**Required work:**
Below are some entries. Work out how many of their lines hold the word "virtual", and write that number alone.

**Information:**
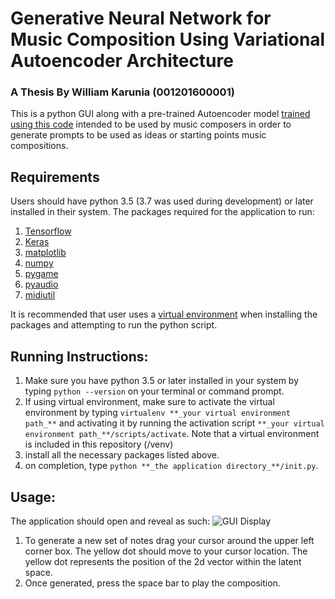 # Generative Neural Network for Music Composition Using Variational Autoencoder Architecture
### A Thesis By William Karunia (001201600001)

This is a python GUI along with a pre-trained Autoencoder model [trained using this code](https://colab.research.google.com/drive/1LWERpMD2wCbbixl2Ni27XPtp0wg5n0-9?usp=sharing) intended to be used by music composers in order to generate prompts to be used as ideas or starting points music compositions.

## Requirements
Users should have python 3.5 (3.7 was used during development) or later installed in their system.
The packages required for the application to run:
1. [Tensorflow](https://www.tensorflow.org/install)
2. [Keras](https://keras.io/)
3. [matplotlib](https://matplotlib.org/users/installing.html)
4. [numpy](https://numpy.org/install/)
5. [pygame](https://www.pygame.org/wiki/GettingStarted)
6. [pyaudio](https://pypi.org/project/PyAudio/)
7. [midiutil](https://pypi.org/project/MIDIUtil/)

It is recommended that user uses a [virtual environment](https://virtualenv.pypa.io/en/latest/) when installing the packages and attempting to run the python script. 

## Running Instructions:
1. Make sure you have python 3.5 or later installed in your system by typing `python --version` on your terminal or command prompt.
2. If using virtual environment, make sure to activate the virtual environment by typing `virtualenv **_your virtual environment path_**` and activating it by running the activation script `**_your virtual environment path_**/scripts/activate`. Note that a virtual environment is included in this repository (/venv)
3. install all the necessary packages listed above.
4. on completion, type `python **_the application directory_**/init.py`.

## Usage:
The application should open and reveal as such:
![GUI Display](https://i.imgur.com/ikEzAv9.jpg)

1. To generate a new set of notes drag your cursor around the upper left corner box. The yellow dot should move to your cursor location. The yellow dot represents the position of the 2d vector within the latent space.
2. Once generated, press the space bar to play the composition.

**Response for this exercise:**
2